Work request: Search the entries below for "데코레이터를". Report each line where it occurs.
Top of Records to process
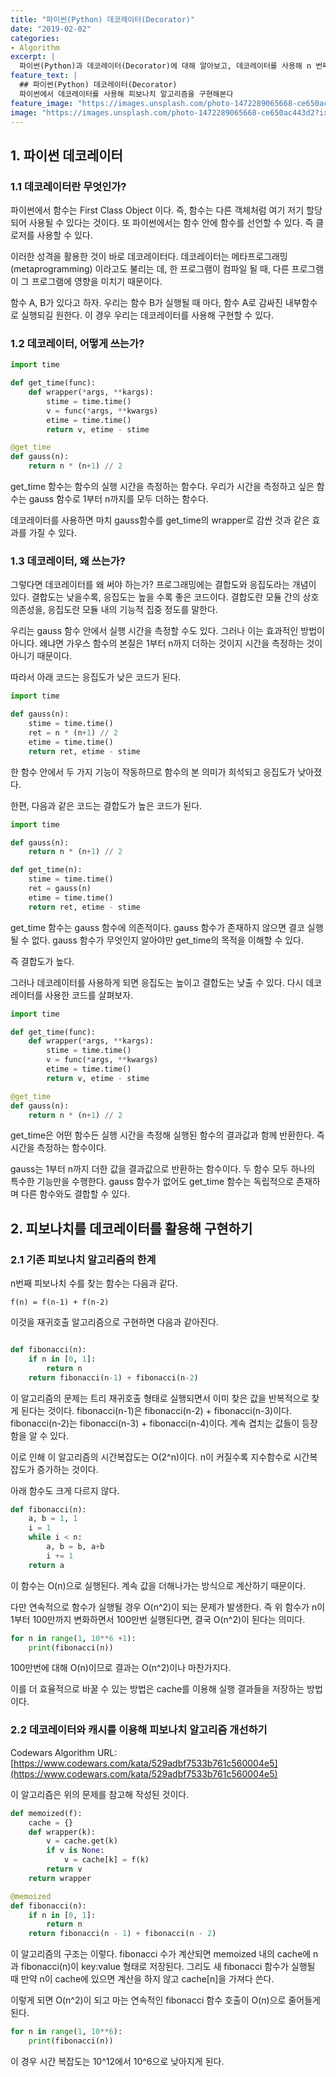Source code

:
 ```yaml
---
title: "파이썬(Python) 데코레이터(Decorator)"
date: "2019-02-02"
categories:
- Algorithm
excerpt: |
  파이썬(Python)과 데코레이터(Decorator)에 대해 알아보고, 데코레이터를 사용해 n 번째 피보나치(Fibonacci) 수를 찾는 알고리즘을 구현해본다.
feature_text: |
  ## 파이썬(Python) 데코레이터(Decorator)
  파이썬에서 데코레이터를 사용해 피보나치 알고리즘을 구현해본다
feature_image: "https://images.unsplash.com/photo-1472289065668-ce650ac443d2?ixlib=rb-1.2.1&ixid=eyJhcHBfaWQiOjEyMDd9&auto=format&fit=crop&w=2850&q=80"
image: "https://images.unsplash.com/photo-1472289065668-ce650ac443d2?ixlib=rb-1.2.1&ixid=eyJhcHBfaWQiOjEyMDd9&auto=format&fit=crop&w=2850&q=80"
---
```

## 1. 파이썬 데코레이터
### 1.1 데코레이터란 무엇인가?
파이썬에서 함수는 First Class Object 이다. 즉, 함수는 다른 객체처럼 여기 저기 할당되어 사용될 수 있다는 것이다. 또 파이썬에서는 함수 안에 함수를 선언할 수 있다. 즉 클로저를 사용할 수 있다.

이러한 성격을 활용한 것이 바로 데코레이터다. 데코레이터는 메타프로그래밍(metaprogramming) 이라고도 불리는 데, 한 프로그램이 컴파일 될 때, 다른 프로그램이 그 프로그램에 영향을 미치기 때문이다.

함수 A, B가 있다고 하자. 우리는 함수 B가 실행될 때 마다, 함수 A로 감싸진 내부함수로 실행되길 원한다. 이 경우 우리는 데코레이터를 사용해 구현할 수 있다.

### 1.2 데코레이터, 어떻게 쓰는가?

```python
import time

def get_time(func):
    def wrapper(*args, **kargs):
        stime = time.time()
        v = func(*args, **kwargs)
        etime = time.time()
        return v, etime - stime

@get_time
def gauss(n):
    return n * (n+1) // 2
```

get_time 함수는 함수의 실행 시간을 측정하는 함수다. 우리가 시간을 측정하고 싶은 함수는 gauss 함수로 1부터 n까지를 모두 더하는 함수다.

데코레이터를 사용하면 마치 gauss함수를 get_time의 wrapper로 감싼 것과 같은 효과를 가질 수 있다.

### 1.3 데코레이터, 왜 쓰는가?
그렇다면 데코레이터를 왜 써야 하는가? 프로그래밍에는 결합도와 응집도라는 개념이 있다. 결합도는 낮을수록, 응집도는 높을 수록 좋은 코드이다. 결합도란 모듈 간의 상호 의존성을, 응집도란 모듈 내의 기능적 집중 정도를 말한다. 

우리는 gauss 함수 안에서 실행 시간을 측정할 수도 있다. 그러나 이는 효과적인 방법이 아니다. 왜냐면 가우스 함수의 본질은 1부터 n까지 더하는 것이지 시간을 측정하는 것이 아니기 때문이다.

따라서 아래 코드는 응집도가 낮은 코드가 된다.
```python
import time

def gauss(n):
    stime = time.time()
    ret = n * (n+1) // 2
    etime = time.time()
    return ret, etime - stime
```
한 함수 안에서 두 가지 기능이 작동하므로 함수의 본 의미가 희석되고 응집도가 낮아졌다.

한편, 다음과 같은 코드는 결합도가 높은 코드가 된다.
```python
import time

def gauss(n):
    return n * (n+1) // 2

def get_time(n):
    stime = time.time()
    ret = gauss(n)
    etime = time.time()
    return ret, etime - stime
```
get_time 함수는 gauss 함수에 의존적이다. gauss 함수가 존재하지 않으면 결코 실행될 수 없다. gauss 함수가 무엇인지 알아야만 get_time의 목적을 이해할 수 있다.

즉 결합도가 높다.

그러나 데코레이터를 사용하게 되면 응집도는 높이고 결합도는 낮출 수 있다. 다시 데코레이터를 사용한 코드를 살펴보자.

```python
import time

def get_time(func):
    def wrapper(*args, **kargs):
        stime = time.time()
        v = func(*args, **kwargs)
        etime = time.time()
        return v, etime - stime

@get_time
def gauss(n):
    return n * (n+1) // 2
```
get_time은 어떤 함수든 실행 시간을 측정해 실행된 함수의 결과값과 함께 반환한다. 즉 시간을 측정하는 함수이다.

gauss는 1부터 n까지 더한 값을 결과값으로 반환하는 함수이다. 두 함수 모두 하나의 특수한 기능만을 수행한다. gauss 함수가 없어도 get_time 함수는 독립적으로 존재하며 다른 함수와도 결합할 수 있다.

## 2. 피보나치를 데코레이터를 활용해 구현하기
### 2.1 기존 피보나치 알고리즘의 한계
n번째 피보나치 수를 찾는 함수는 다음과 같다.
```
f(n) = f(n-1) + f(n-2)
```

이것을 재귀호출 알고리즘으로 구현하면 다음과 같아진다.
```python

def fibonacci(n):
    if n in [0, 1]:
        return n
    return fibonacci(n-1) + fibonacci(n-2)
```
이 알고리즘의 문제는 트리 재귀호출 형태로 실행되면서 이미 찾은 값을 반복적으로 찾게 된다는 것이다. fibonacci(n-1)은 fibonacci(n-2) + fibonacci(n-3)이다. fibonacci(n-2)는 fibonacci(n-3) + fibonacci(n-4)이다. 계속 겹치는 값들이 등장함을 알 수 있다.

이로 인해 이 알고리즘의 시간복잡도는 O(2^n)이다. n이 커질수록 지수함수로 시간복잡도가 증가하는 것이다.

아래 함수도 크게 다르지 않다.
```python
def fibonacci(n):
    a, b = 1, 1
    i = 1
    while i < n:
        a, b = b, a+b
        i += 1
    return a
```
이 함수는 O(n)으로 실행된다. 계속 값을 더해나가는 방식으로 계산하기 때문이다.

다만 연속적으로 함수가 실행될 경우 O(n^2)이 되는 문제가 발생한다. 즉 위 함수가 n이 1부터 100만까지 변화하면서 100만번 실행된다면, 결국 O(n^2)이 된다는 의미다.

```python
for n in range(1, 10**6 +1):
    print(fibonacci(n))
```
100만번에 대해 O(n)이므로 결과는 O(n^2)이나 마찬가지다.

이를 더 효율적으로 바꿀 수 있는 방법은 cache를 이용해 실행 결과들을 저장하는 방법이다.

### 2.2 데코레이터와 캐시를 이용해 피보나치 알고리즘 개선하기
Codewars Algorithm URL: [https://www.codewars.com/kata/529adbf7533b761c560004e5](https://www.codewars.com/kata/529adbf7533b761c560004e5)

이 알고리즘은 위의 문제를 참고해 작성된 것이다.

```python
def memoized(f):
    cache = {}
    def wrapper(k):
        v = cache.get(k)
        if v is None:
            v = cache[k] = f(k)
        return v
    return wrapper

@memoized
def fibonacci(n):
    if n in [0, 1]:
        return n
    return fibonacci(n - 1) + fibonacci(n - 2)
```

이 알고리즘의 구조는 이렇다. fibonacci 수가 계산되면 memoized 내의 cache에 n과 fibonacci(n)이 key:value 형태로 저장된다. 그리도 새 fibonacci 함수가 실행될 때 만약 n이 cache에 있으면 계산을 하지 않고 cache[n]을 가져다 쓴다.

이렇게 되면 O(n^2)이 되고 마는 연속적인 fibonacci 함수 호출이 O(n)으로 줄어들게 된다.

```python
for n in range(1, 10**6):
    print(fibonacci(n))
```
이 경우 시간 복잡도는 10^12에서 10^6으로 낮아지게 된다.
Bottom of Records to process
Expected answer:
  파이썬(Python)과 데코레이터(Decorator)에 대해 알아보고, 데코레이터를 사용해 n 번째 피보나치(Fibonacci) 수를 찾는 알고리즘을 구현해본다.
  파이썬에서 데코레이터를 사용해 피보나치 알고리즘을 구현해본다
함수 A, B가 있다고 하자. 우리는 함수 B가 실행될 때 마다, 함수 A로 감싸진 내부함수로 실행되길 원한다. 이 경우 우리는 데코레이터를 사용해 구현할 수 있다.
데코레이터를 사용하면 마치 gauss함수를 get_time의 wrapper로 감싼 것과 같은 효과를 가질 수 있다.
그렇다면 데코레이터를 왜 써야 하는가? 프로그래밍에는 결합도와 응집도라는 개념이 있다. 결합도는 낮을수록, 응집도는 높을 수록 좋은 코드이다. 결합도란 모듈 간의 상호 의존성을, 응집도란 모듈 내의 기능적 집중 정도를 말한다. 
그러나 데코레이터를 사용하게 되면 응집도는 높이고 결합도는 낮출 수 있다. 다시 데코레이터를 사용한 코드를 살펴보자.
## 2. 피보나치를 데코레이터를 활용해 구현하기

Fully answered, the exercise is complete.